# PROBLEM DETAILS
When you reach the line that contains "messages (Level 3)" in the data below, copy it and every line after it exactly, adding nothing.

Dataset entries

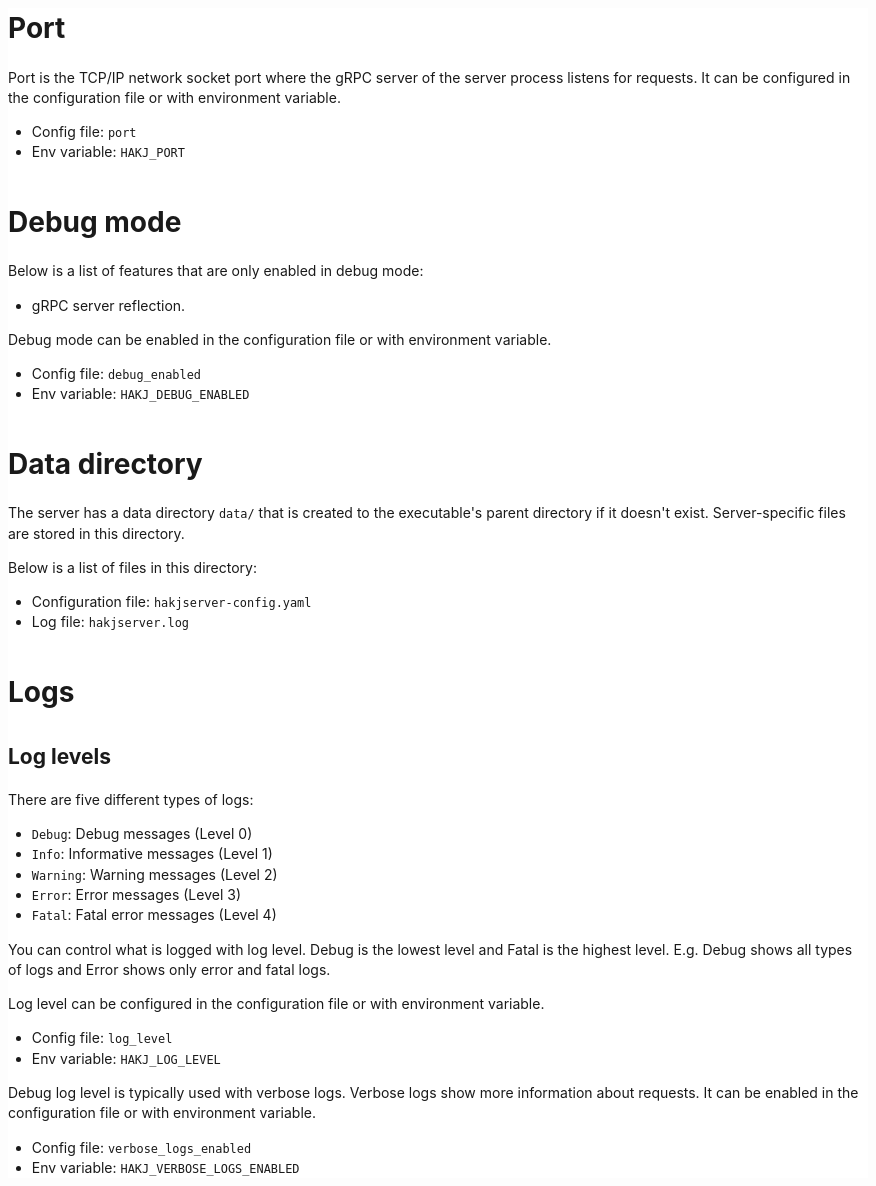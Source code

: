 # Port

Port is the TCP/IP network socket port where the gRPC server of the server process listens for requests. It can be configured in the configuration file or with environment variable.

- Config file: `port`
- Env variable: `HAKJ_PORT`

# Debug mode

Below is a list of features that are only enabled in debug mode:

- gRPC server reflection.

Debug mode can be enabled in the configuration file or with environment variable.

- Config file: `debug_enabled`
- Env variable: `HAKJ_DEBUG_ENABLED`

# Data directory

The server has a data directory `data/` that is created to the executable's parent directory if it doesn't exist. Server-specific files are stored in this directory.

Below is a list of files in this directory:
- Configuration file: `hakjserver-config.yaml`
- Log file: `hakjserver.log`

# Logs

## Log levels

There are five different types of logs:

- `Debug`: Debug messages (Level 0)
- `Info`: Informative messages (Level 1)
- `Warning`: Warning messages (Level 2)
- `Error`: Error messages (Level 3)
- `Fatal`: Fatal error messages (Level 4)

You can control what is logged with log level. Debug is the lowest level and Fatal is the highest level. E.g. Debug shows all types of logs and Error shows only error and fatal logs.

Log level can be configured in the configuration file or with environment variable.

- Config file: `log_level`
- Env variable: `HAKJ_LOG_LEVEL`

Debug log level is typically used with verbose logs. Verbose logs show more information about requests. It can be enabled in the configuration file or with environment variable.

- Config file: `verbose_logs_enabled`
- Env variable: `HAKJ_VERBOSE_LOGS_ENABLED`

# WRITTEN SOLUTION
- `Error`: Error messages (Level 3)
- `Fatal`: Fatal error messages (Level 4)

You can control what is logged with log level. Debug is the lowest level and Fatal is the highest level. E.g. Debug shows all types of logs and Error shows only error and fatal logs.

Log level can be configured in the configuration file or with environment variable.

- Config file: `log_level`
- Env variable: `HAKJ_LOG_LEVEL`

Debug log level is typically used with verbose logs. Verbose logs show more information about requests. It can be enabled in the configuration file or with environment variable.

- Config file: `verbose_logs_enabled`
- Env variable: `HAKJ_VERBOSE_LOGS_ENABLED`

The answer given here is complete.